そんな時、ネットでたまたま見かけて、図書館で借りてみたのがこの本。
しかし、実はこれ、またまた「タイトルにだまされるなシリーズ」(と勝手に命名)の1冊だったのだ。
◆目次◆
月曜日 考える人とおめでたい人はどちらが幸せか?―「思考」について
火曜日 たとえ悪法でも絶対に守るべきか?―「法律」について
水曜日 なぜ私たちは美しいものに惹かれるのか?―「美」について
木曜日 どうして学校に行かなければならないのか?―「教育」について
金曜日 神を信じるべきか?―「信仰」について
土曜日 民主制は本当に最良の政治制度か?―「民主主義」について
日曜日 幸せな死はあるのか?―「死」について
謝辞
訳者あとがき
借りてきて、目次を見たらあらびっくり。私が知りたかったタイトルの内容は、7分の1でしかない。

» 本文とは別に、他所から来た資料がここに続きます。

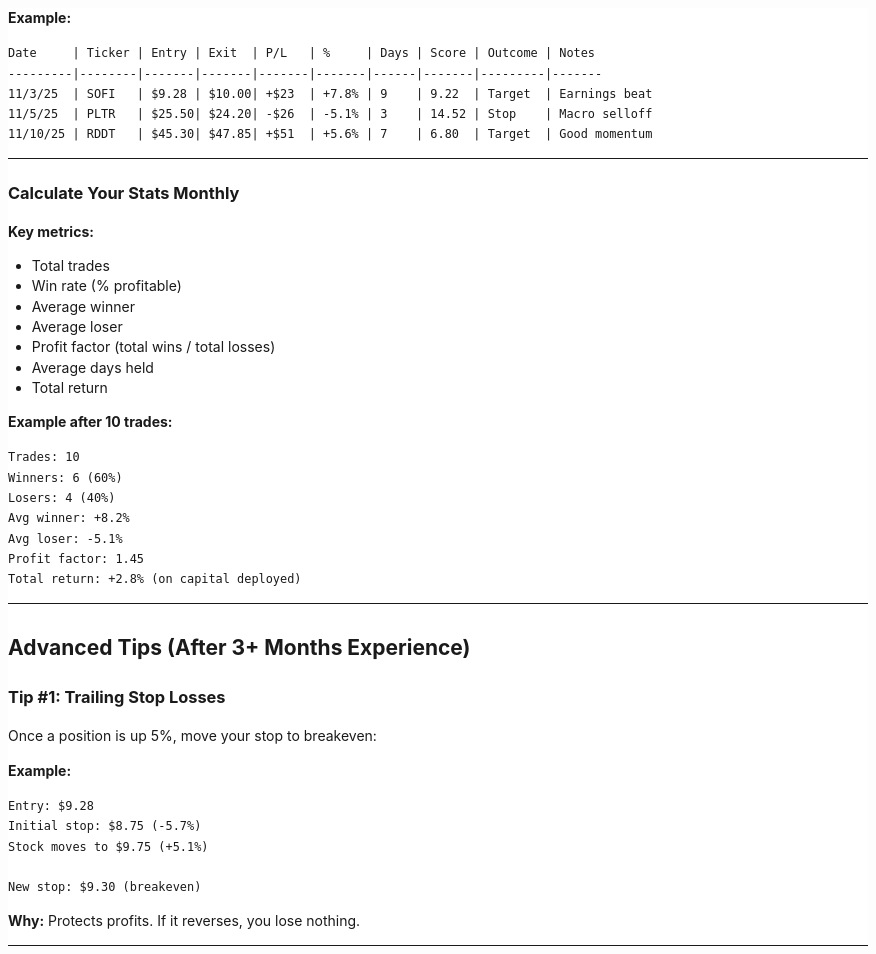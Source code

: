 **Example:**

```
Date     | Ticker | Entry | Exit  | P/L   | %     | Days | Score | Outcome | Notes
---------|--------|-------|-------|-------|-------|------|-------|---------|-------
11/3/25  | SOFI   | $9.28 | $10.00| +$23  | +7.8% | 9    | 9.22  | Target  | Earnings beat
11/5/25  | PLTR   | $25.50| $24.20| -$26  | -5.1% | 3    | 14.52 | Stop    | Macro selloff
11/10/25 | RDDT   | $45.30| $47.85| +$51  | +5.6% | 7    | 6.80  | Target  | Good momentum
```

---

### Calculate Your Stats Monthly

**Key metrics:**
- Total trades
- Win rate (% profitable)
- Average winner
- Average loser
- Profit factor (total wins / total losses)
- Average days held
- Total return

**Example after 10 trades:**
```
Trades: 10
Winners: 6 (60%)
Losers: 4 (40%)
Avg winner: +8.2%
Avg loser: -5.1%
Profit factor: 1.45
Total return: +2.8% (on capital deployed)
```

---

## Advanced Tips (After 3+ Months Experience)

### Tip #1: Trailing Stop Losses

Once a position is up 5%, move your stop to breakeven:

**Example:**
```
Entry: $9.28
Initial stop: $8.75 (-5.7%)
Stock moves to $9.75 (+5.1%)

New stop: $9.30 (breakeven)
```

**Why:** Protects profits. If it reverses, you lose nothing.

---
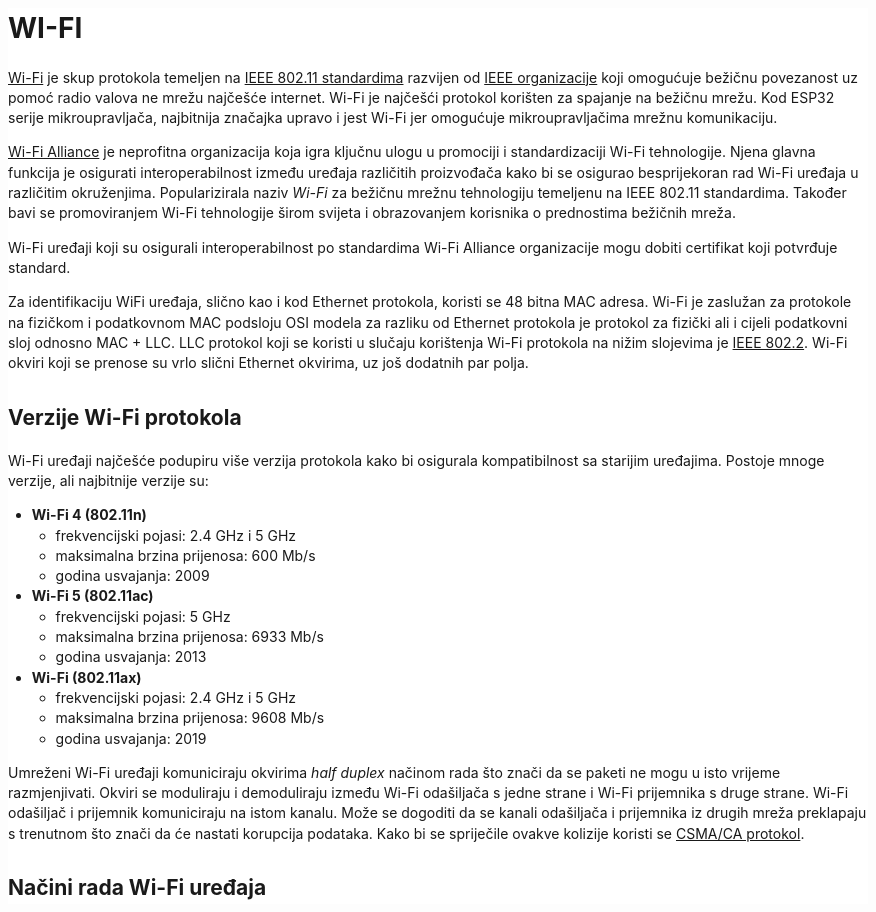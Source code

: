 # WI-FI

[Wi-Fi](https://en.wikipedia.org/wiki/Wi-Fi#Versions_and_generations) je skup protokola temeljen na [IEEE 802.11 standardima](https://www.ieee802.org/11/) razvijen od [IEEE organizacije](https://www.ieee.org/) koji omogućuje bežičnu povezanost uz pomoć radio valova ne mrežu najčešće internet. Wi-Fi je najčešći protokol korišten za spajanje na bežičnu mrežu. Kod ESP32 serije mikroupravljača, najbitnija značajka upravo i jest Wi-Fi jer omogućuje mikroupravljačima mrežnu komunikaciju.

[Wi-Fi Alliance](https://www.google.com/search?client=firefox-b-d&q=wifi+alliance) je neprofitna organizacija koja igra ključnu ulogu u promociji i standardizaciji Wi-Fi tehnologije. Njena glavna funkcija je osigurati interoperabilnost između uređaja različitih proizvođača kako bi se osigurao besprijekoran rad Wi-Fi uređaja u različitim okruženjima. Popularizirala naziv *Wi-Fi* za bežičnu mrežnu tehnologiju temeljenu na IEEE 802.11 standardima. Također bavi se promoviranjem Wi-Fi tehnologije širom svijeta i obrazovanjem korisnika o prednostima bežičnih mreža.

Wi-Fi uređaji koji su osigurali interoperabilnost po standardima Wi-Fi Alliance organizacije mogu dobiti certifikat koji potvrđuje standard.

Za identifikaciju WiFi uređaja, slično kao i kod Ethernet protokola, koristi se 48 bitna MAC adresa. Wi-Fi je zaslužan za protokole na fizičkom i podatkovnom MAC podsloju OSI modela za razliku od Ethernet protokola je protokol za fizički ali i cijeli podatkovni sloj odnosno MAC + LLC. LLC protokol koji se koristi u slučaju korištenja Wi-Fi protokola na nižim slojevima je [IEEE 802.2](https://en.wikipedia.org/wiki/IEEE_802.2). Wi-Fi okviri koji se prenose su vrlo slični Ethernet okvirima, uz još dodatnih par polja.

## Verzije Wi-Fi protokola

Wi-Fi uređaji najčešće podupiru više verzija protokola kako bi osigurala kompatibilnost sa starijim uređajima. Postoje mnoge verzije, ali najbitnije verzije su:

- **Wi-Fi 4 (802.11n)**
	- frekvencijski pojasi: 2.4 GHz i 5 GHz
	- maksimalna brzina prijenosa: 600 Mb/s
	- godina usvajanja: 2009
- **Wi-Fi 5 (802.11ac)**
	- frekvencijski pojasi: 5 GHz
	- maksimalna brzina prijenosa: 6933 Mb/s
	- godina usvajanja: 2013
- **Wi-Fi (802.11ax)**
	- frekvencijski pojasi: 2.4 GHz i 5 GHz
	- maksimalna brzina prijenosa: 9608 Mb/s
	- godina usvajanja: 2019

Umreženi Wi-Fi uređaji komuniciraju okvirima *half duplex* načinom rada što znači da se paketi ne mogu u isto vrijeme razmjenjivati. Okviri se moduliraju i demoduliraju između Wi-Fi odašiljača s jedne strane i Wi-Fi prijemnika s druge strane. Wi-Fi odašiljač i prijemnik komuniciraju na istom kanalu. Može se dogoditi da se kanali odašiljača i prijemnika iz drugih mreža preklapaju s trenutnom što znači da će nastati korupcija podataka. Kako bi se spriječile ovakve kolizije koristi se [CSMA/CA protokol](https://en.wikipedia.org/wiki/Carrier-sense_multiple_access_with_collision_avoidance).

## Načini rada Wi-Fi uređaja
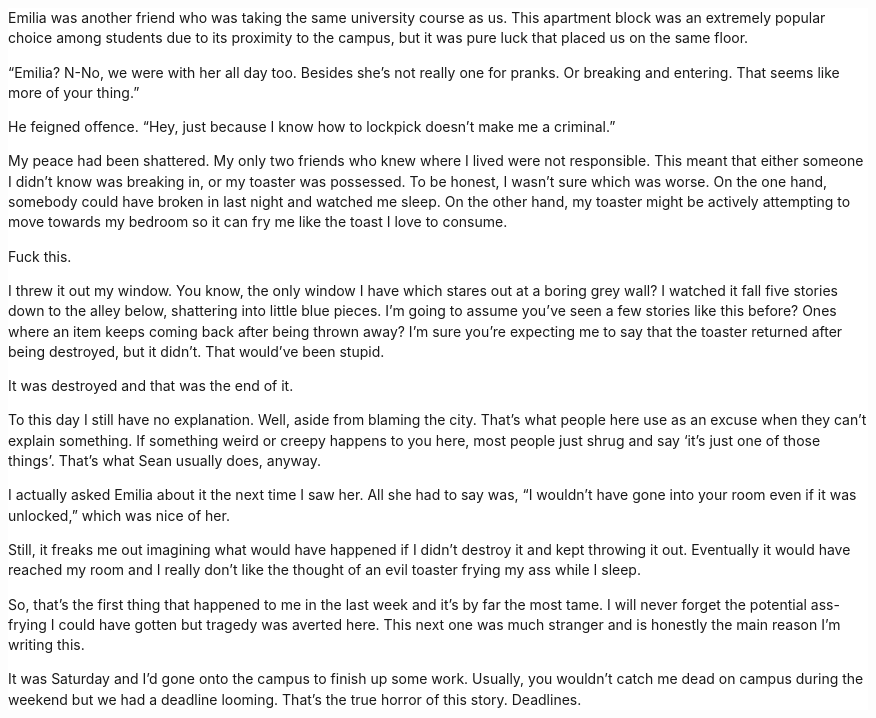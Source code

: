 

Emilia was another friend who was taking the same university course as us. This apartment block was an extremely popular choice among students due to its proximity to the campus, but it was pure luck that placed us on the same floor.



“Emilia? N-No, we were with her all day too. Besides she’s not really one for pranks. Or breaking and entering. That seems like more of your thing.”



He feigned offence. “Hey, just because I know how to lockpick doesn’t make me a criminal.”



My peace had been shattered. My only two friends who knew where I lived were not responsible. This meant that either someone I didn’t know was breaking in, or my toaster was possessed. To be honest, I wasn’t sure which was worse. On the one hand, somebody could have broken in last night and watched me sleep. On the other hand, my toaster might be actively attempting to move towards my bedroom so it can fry me like the toast I love to consume.



Fuck this.



I threw it out my window. You know, the only window I have which stares out at a boring grey wall? I watched it fall five stories down to the alley below, shattering into little blue pieces. I’m going to assume you’ve seen a few stories like this before? Ones where an item keeps coming back after being thrown away? I’m sure you’re expecting me to say that the toaster returned after being destroyed, but it didn’t. That would’ve been stupid.



It was destroyed and that was the end of it.



To this day I still have no explanation. Well, aside from blaming the city. That’s what people here use as an excuse when they can’t explain something. If something weird or creepy happens to you here, most people just shrug and say ‘it’s just one of those things’. That’s what Sean usually does, anyway.



I actually asked Emilia about it the next time I saw her. All she had to say was, “I wouldn’t have gone into your room even if it was unlocked,” which was nice of her.



Still, it freaks me out imagining what would have happened if I didn’t destroy it and kept throwing it out. Eventually it would have reached my room and I really don’t like the thought of an evil toaster frying my ass while I sleep.



So, that’s the first thing that happened to me in the last week and it’s by far the most tame. I will never forget the potential ass-frying I could have gotten but tragedy was averted here. This next one was much stranger and is honestly the main reason I’m writing this.



It was Saturday and I’d gone onto the campus to finish up some work. Usually, you wouldn’t catch me dead on campus during the weekend but we had a deadline looming. That’s the true horror of this story. Deadlines.
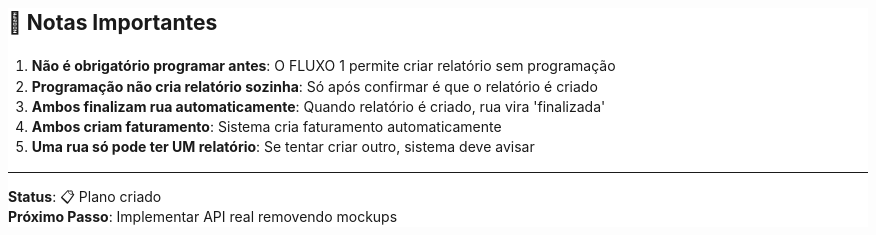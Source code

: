 
## 📝 **Notas Importantes**

1. **Não é obrigatório programar antes**: O FLUXO 1 permite criar relatório sem programação
2. **Programação não cria relatório sozinha**: Só após confirmar é que o relatório é criado
3. **Ambos finalizam rua automaticamente**: Quando relatório é criado, rua vira 'finalizada'
4. **Ambos criam faturamento**: Sistema cria faturamento automaticamente
5. **Uma rua só pode ter UM relatório**: Se tentar criar outro, sistema deve avisar

---

**Status**: 📋 Plano criado  
**Próximo Passo**: Implementar API real removendo mockups



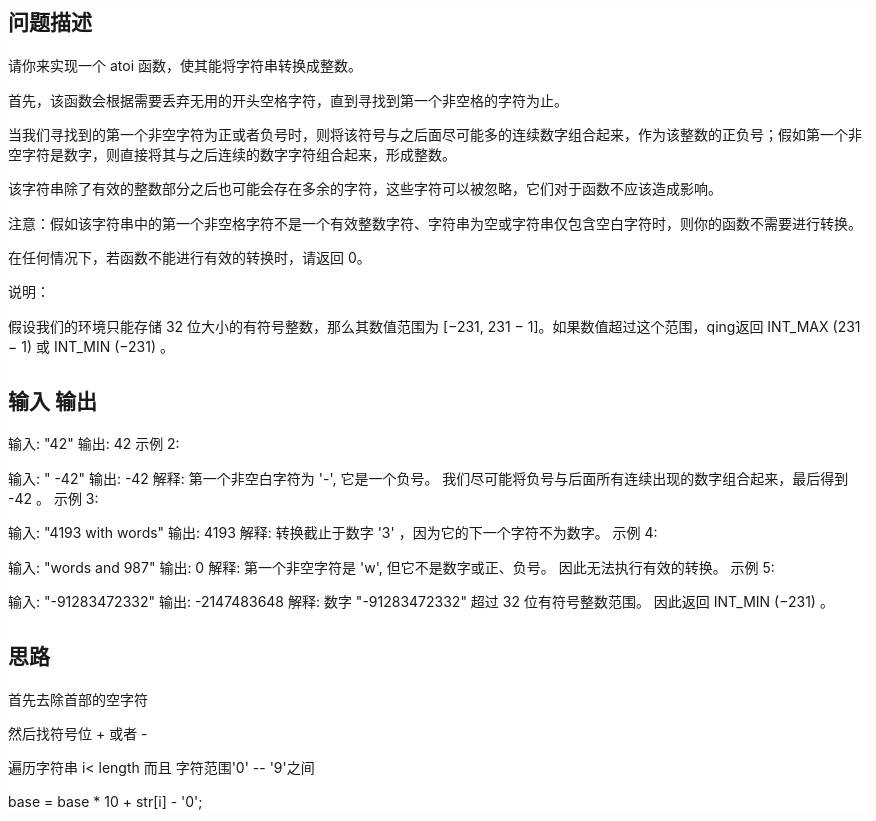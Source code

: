 ## 问题描述

请你来实现一个 atoi 函数，使其能将字符串转换成整数。

首先，该函数会根据需要丢弃无用的开头空格字符，直到寻找到第一个非空格的字符为止。

当我们寻找到的第一个非空字符为正或者负号时，则将该符号与之后面尽可能多的连续数字组合起来，作为该整数的正负号；假如第一个非空字符是数字，则直接将其与之后连续的数字字符组合起来，形成整数。

该字符串除了有效的整数部分之后也可能会存在多余的字符，这些字符可以被忽略，它们对于函数不应该造成影响。

注意：假如该字符串中的第一个非空格字符不是一个有效整数字符、字符串为空或字符串仅包含空白字符时，则你的函数不需要进行转换。

在任何情况下，若函数不能进行有效的转换时，请返回 0。

说明：

假设我们的环境只能存储 32 位大小的有符号整数，那么其数值范围为 [−231,  231 − 1]。如果数值超过这个范围，qing返回  INT_MAX (231 − 1) 或 INT_MIN (−231) 。


## 输入  输出
输入: "42"
输出: 42
示例 2:

输入: "   -42"
输出: -42
解释: 第一个非空白字符为 '-', 它是一个负号。
     我们尽可能将负号与后面所有连续出现的数字组合起来，最后得到 -42 。
示例 3:

输入: "4193 with words"
输出: 4193
解释: 转换截止于数字 '3' ，因为它的下一个字符不为数字。
示例 4:

输入: "words and 987"
输出: 0
解释: 第一个非空字符是 'w', 但它不是数字或正、负号。
     因此无法执行有效的转换。
示例 5:

输入: "-91283472332"
输出: -2147483648
解释: 数字 "-91283472332" 超过 32 位有符号整数范围。 
     因此返回 INT_MIN (−231) 。


## 思路

首先去除首部的空字符 

然后找符号位 +  或者 -

遍历字符串  i< length 而且 字符范围'0' -- '9'之间

base = base * 10 + str[i] - '0';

実はサブタイトルの方が重要で、正しくは「哲学入門」の本だ。
訳者あとがきによれば、著者は高校の哲学科教師であり、同時に著作活動や一般の人と広く哲学について考える活動を行っている。
そう、フランスの高校には哲学の授業(必修)があり、何とバカロレア(大学入学資格試験)にまで理系文系にかかわらず哲学があるそうだ。
以前、トリンプインターナショナルの吉越さんの著作で読んだが、本当だったのだ*1。フランスと言えば、ワイン、料理にファッションや映画、と文化の国のイメージがあるが、実は数学が進んでいたり、理論的に考える人が多いという。
そのベースになっているのがおそらく哲学。しかも、アメリカのディベートとは違い、論文形式なので、パフォーマンスでごまかすこともできない。非常に論理的に考える訓練をしっかり受けていると言えるだろう。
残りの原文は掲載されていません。